Acho que já sei quem escreveu aquilo, foi o professor João, de história, ou pior deve ter sido a professora Regina para o próprio João. Mas nenhum dos dois é feio, ou vai ver se acham belamente feios, por isso escreveram aquilo um para o outro. Seriam amantes em segredo? Nem tão segredo, todos veem como se olham, então a declaração não é para mim, e nem para ninguém. Porém, acredito ainda que seja de algum estudante. Quem?

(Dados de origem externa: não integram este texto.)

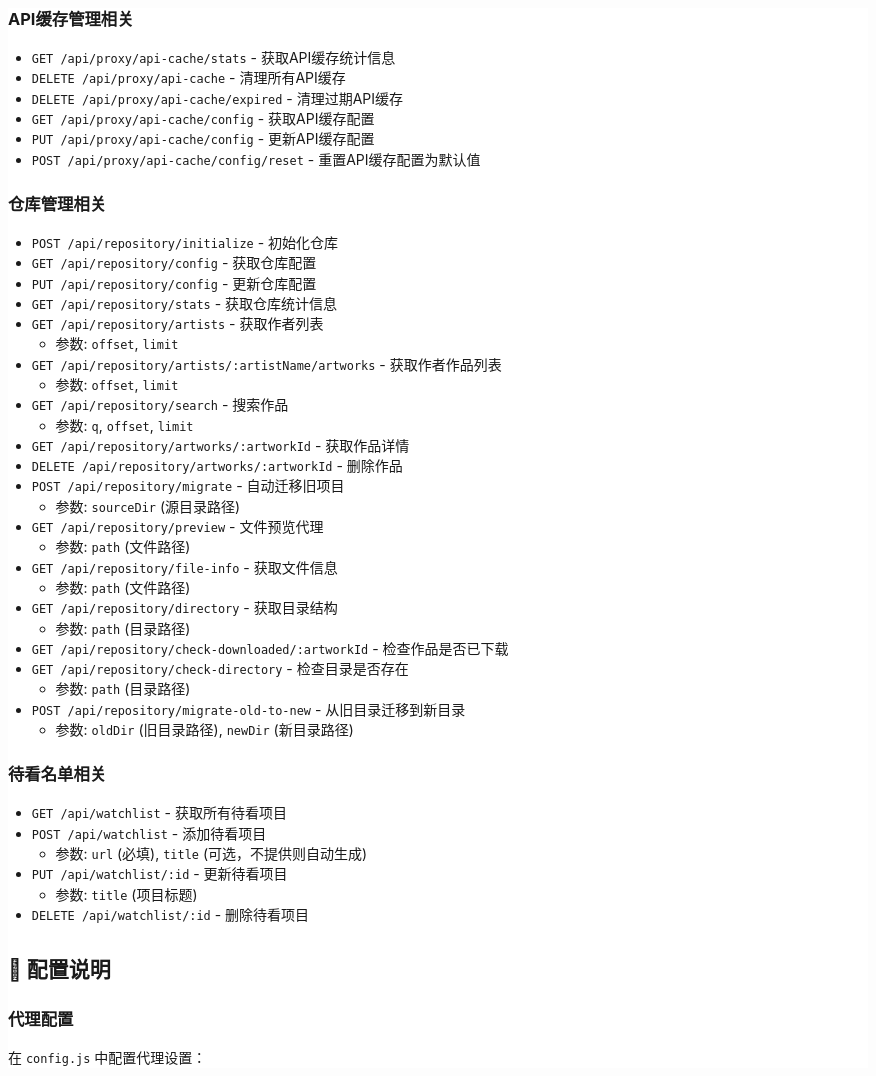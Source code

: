### API缓存管理相关

- `GET /api/proxy/api-cache/stats` - 获取API缓存统计信息
- `DELETE /api/proxy/api-cache` - 清理所有API缓存
- `DELETE /api/proxy/api-cache/expired` - 清理过期API缓存
- `GET /api/proxy/api-cache/config` - 获取API缓存配置
- `PUT /api/proxy/api-cache/config` - 更新API缓存配置
- `POST /api/proxy/api-cache/config/reset` - 重置API缓存配置为默认值

### 仓库管理相关

- `POST /api/repository/initialize` - 初始化仓库
- `GET /api/repository/config` - 获取仓库配置
- `PUT /api/repository/config` - 更新仓库配置
- `GET /api/repository/stats` - 获取仓库统计信息
- `GET /api/repository/artists` - 获取作者列表
  - 参数: `offset`, `limit`
- `GET /api/repository/artists/:artistName/artworks` - 获取作者作品列表
  - 参数: `offset`, `limit`
- `GET /api/repository/search` - 搜索作品
  - 参数: `q`, `offset`, `limit`
- `GET /api/repository/artworks/:artworkId` - 获取作品详情
- `DELETE /api/repository/artworks/:artworkId` - 删除作品
- `POST /api/repository/migrate` - 自动迁移旧项目
  - 参数: `sourceDir` (源目录路径)
- `GET /api/repository/preview` - 文件预览代理
  - 参数: `path` (文件路径)
- `GET /api/repository/file-info` - 获取文件信息
  - 参数: `path` (文件路径)
- `GET /api/repository/directory` - 获取目录结构
  - 参数: `path` (目录路径)
- `GET /api/repository/check-downloaded/:artworkId` - 检查作品是否已下载
- `GET /api/repository/check-directory` - 检查目录是否存在
  - 参数: `path` (目录路径)
- `POST /api/repository/migrate-old-to-new` - 从旧目录迁移到新目录
  - 参数: `oldDir` (旧目录路径), `newDir` (新目录路径)

### 待看名单相关

- `GET /api/watchlist` - 获取所有待看项目
- `POST /api/watchlist` - 添加待看项目
  - 参数: `url` (必填), `title` (可选，不提供则自动生成)
- `PUT /api/watchlist/:id` - 更新待看项目
  - 参数: `title` (项目标题)
- `DELETE /api/watchlist/:id` - 删除待看项目

## 🔧 配置说明

### 代理配置

在 `config.js` 中配置代理设置：
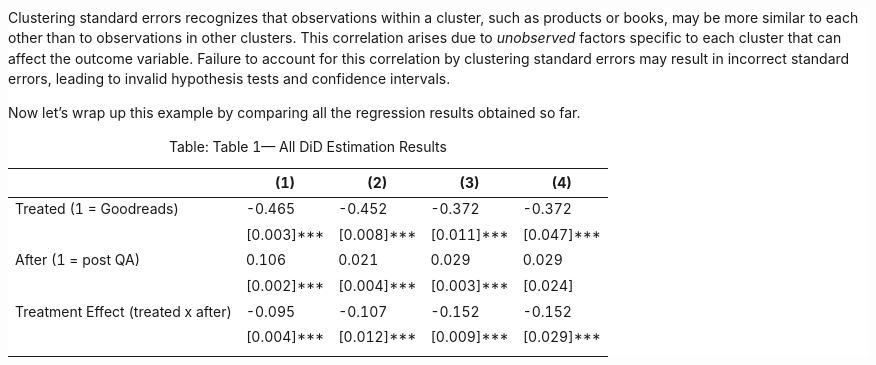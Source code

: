 Clustering standard errors recognizes that observations within a cluster, such as products or books, may be more similar to each other than to observations in other clusters. This correlation arises due to *unobserved* factors specific to each cluster that can affect the outcome variable. Failure to account for this correlation by clustering standard errors may result in incorrect standard errors, leading to invalid hypothesis tests and confidence intervals.

Now let’s wrap up this example by comparing all the regression results obtained so far.

<table>
  <caption>Table: Table 1— All DiD Estimation Results</caption>
  <thead>
    <tr>
      <th></th>
      <th>(1)</th>
      <th>(2)</th>
      <th>(3)</th>
      <th>(4)</th>
    </tr>
  </thead>
  <tbody>
    <tr>
      <td>Treated (1 = Goodreads)</td>
      <td>-0.465</td>
      <td>-0.452</td>
      <td>-0.372</td>
      <td>-0.372</td>
    </tr>
    <tr>
      <td></td>
      <td>[0.003]***</td>
      <td>[0.008]***</td>
      <td>[0.011]***</td>
      <td>[0.047]***</td>
    </tr>
    <tr>
      <td>After (1 = post QA)</td>
      <td>0.106</td>
      <td>0.021</td>
      <td>0.029</td>
      <td>0.029</td>
    </tr>
    <tr>
      <td></td>
      <td>[0.002]***</td>
      <td>[0.004]***</td>
      <td>[0.003]***</td>
      <td>[0.024]</td>
    </tr>
    <tr>
      <td>Treatment Effect (treated x after)</td>
      <td>-0.095</td>
      <td>-0.107</td>
      <td>-0.152</td>
      <td>-0.152</td>
    </tr>
    <tr>
      <td></td>
      <td>[0.004]***</td>
      <td>[0.012]***</td>
      <td>[0.009]***</td>
      <td>[0.029]***</td>
    </tr>
    <tr>
      <td colspan="5"></td>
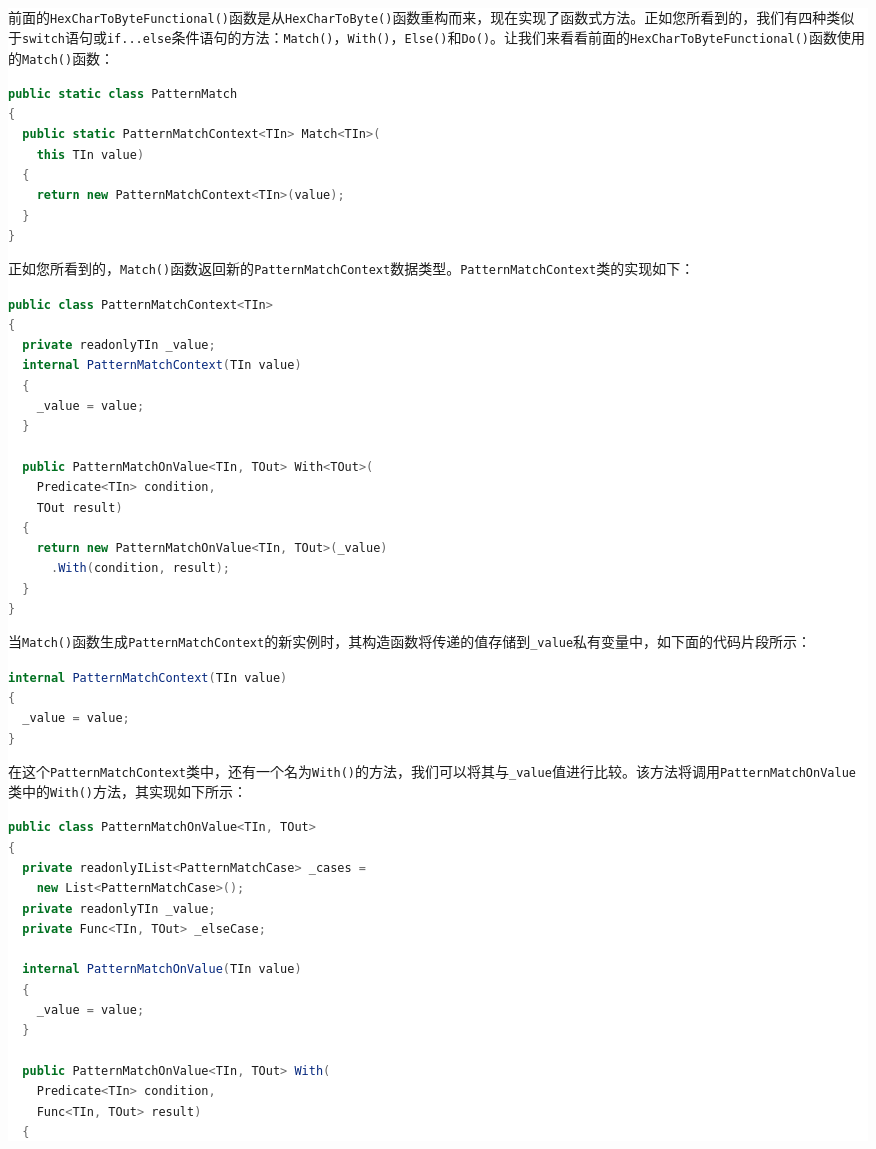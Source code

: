前面的`HexCharToByteFunctional()`函数是从`HexCharToByte()`函数重构而来，现在实现了函数式方法。正如您所看到的，我们有四种类似于`switch`语句或`if...else`条件语句的方法：`Match()`，`With()`，`Else()`和`Do()`。让我们来看看前面的`HexCharToByteFunctional()`函数使用的`Match()`函数：

```cs
public static class PatternMatch 
{ 
  public static PatternMatchContext<TIn> Match<TIn>( 
    this TIn value) 
  { 
    return new PatternMatchContext<TIn>(value); 
  } 
} 

```

正如您所看到的，`Match()`函数返回新的`PatternMatchContext`数据类型。`PatternMatchContext`类的实现如下：

```cs
public class PatternMatchContext<TIn> 
{ 
  private readonlyTIn _value; 
  internal PatternMatchContext(TIn value) 
  { 
    _value = value; 
  } 

  public PatternMatchOnValue<TIn, TOut> With<TOut>( 
    Predicate<TIn> condition,  
    TOut result) 
  { 
    return new PatternMatchOnValue<TIn, TOut>(_value) 
      .With(condition, result); 
  } 
} 

```

当`Match()`函数生成`PatternMatchContext`的新实例时，其构造函数将传递的值存储到`_value`私有变量中，如下面的代码片段所示：

```cs
internal PatternMatchContext(TIn value) 
{ 
  _value = value; 
} 

```

在这个`PatternMatchContext`类中，还有一个名为`With()`的方法，我们可以将其与`_value`值进行比较。该方法将调用`PatternMatchOnValue`类中的`With()`方法，其实现如下所示：

```cs
public class PatternMatchOnValue<TIn, TOut> 
{ 
  private readonlyIList<PatternMatchCase> _cases =  
    new List<PatternMatchCase>(); 
  private readonlyTIn _value; 
  private Func<TIn, TOut> _elseCase; 

  internal PatternMatchOnValue(TIn value) 
  { 
    _value = value; 
  } 

  public PatternMatchOnValue<TIn, TOut> With( 
    Predicate<TIn> condition,  
    Func<TIn, TOut> result) 
  { 
```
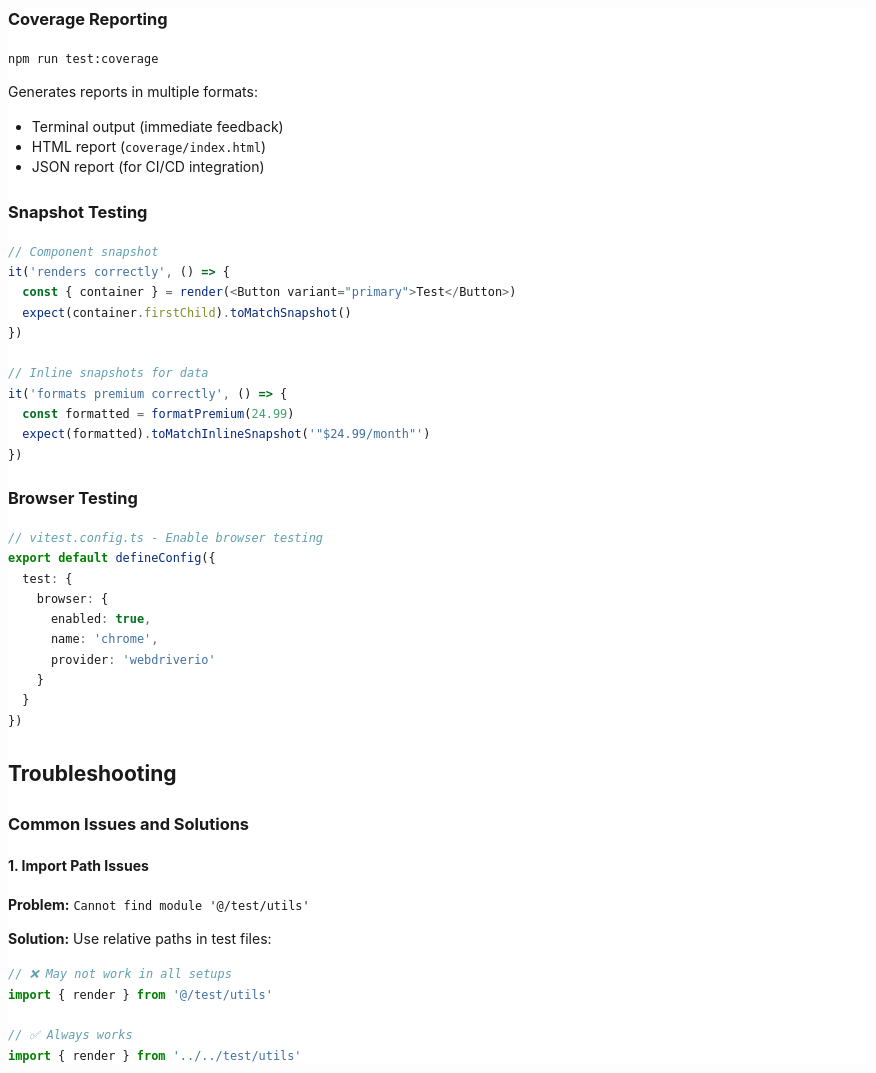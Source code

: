 ### Coverage Reporting

```bash
npm run test:coverage
```

Generates reports in multiple formats:
- Terminal output (immediate feedback)
- HTML report (`coverage/index.html`)
- JSON report (for CI/CD integration)

### Snapshot Testing

```typescript
// Component snapshot
it('renders correctly', () => {
  const { container } = render(<Button variant="primary">Test</Button>)
  expect(container.firstChild).toMatchSnapshot()
})

// Inline snapshots for data
it('formats premium correctly', () => {
  const formatted = formatPremium(24.99)
  expect(formatted).toMatchInlineSnapshot('"$24.99/month"')
})
```

### Browser Testing

```typescript
// vitest.config.ts - Enable browser testing
export default defineConfig({
  test: {
    browser: {
      enabled: true,
      name: 'chrome',
      provider: 'webdriverio'
    }
  }
})
```

## Troubleshooting

### Common Issues and Solutions

#### 1. Import Path Issues

**Problem:** `Cannot find module '@/test/utils'`

**Solution:** Use relative paths in test files:
```typescript
// ❌ May not work in all setups
import { render } from '@/test/utils'

// ✅ Always works
import { render } from '../../test/utils'
```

No recreio eu perguntei para o vigia da noite que estava de saída. Ousei perguntar da maneira correta: quem escreveu aquela mensagem no muro? E ele disse que aquelas letras sempre estiveram ali, está antes da fundação da escola, aquele muro é da casa ao lado que é muito antiga e abandonada. Sumi na imensidão da vida.


Fiquei uns minutos com o lanche na mão e olhando o muro, no chão. Era um amor mais antigo que eu, não era meu e quem o teve talvez nem mais exista. O amor já morreu há muito tempo, mas eu o vejo aqui, arranhado no muro, vivo, vermelho e vivo. Poderia eu me apoderar do amor alheio? Já discuti sobre isso. Mas eu nunca tinha notado aquilo antes, e é por que nunca de fato vi aquele muro, sempre passava por lá correndo com meus colegas, e em um belo dia parei. O sinal tocou e eu fiquei ainda ali, com decepção e gosto de café amargo na língua. Era eu, o muro e a ausência. Queria contar para mamãe sobre essa nova descoberta, a ausência. Mas ela já está repleta de ausências, mais do que eu. Fico com as minhas, amando essas ausências.






P. R. Schneider -
Eu existo. Isso é o suficiente.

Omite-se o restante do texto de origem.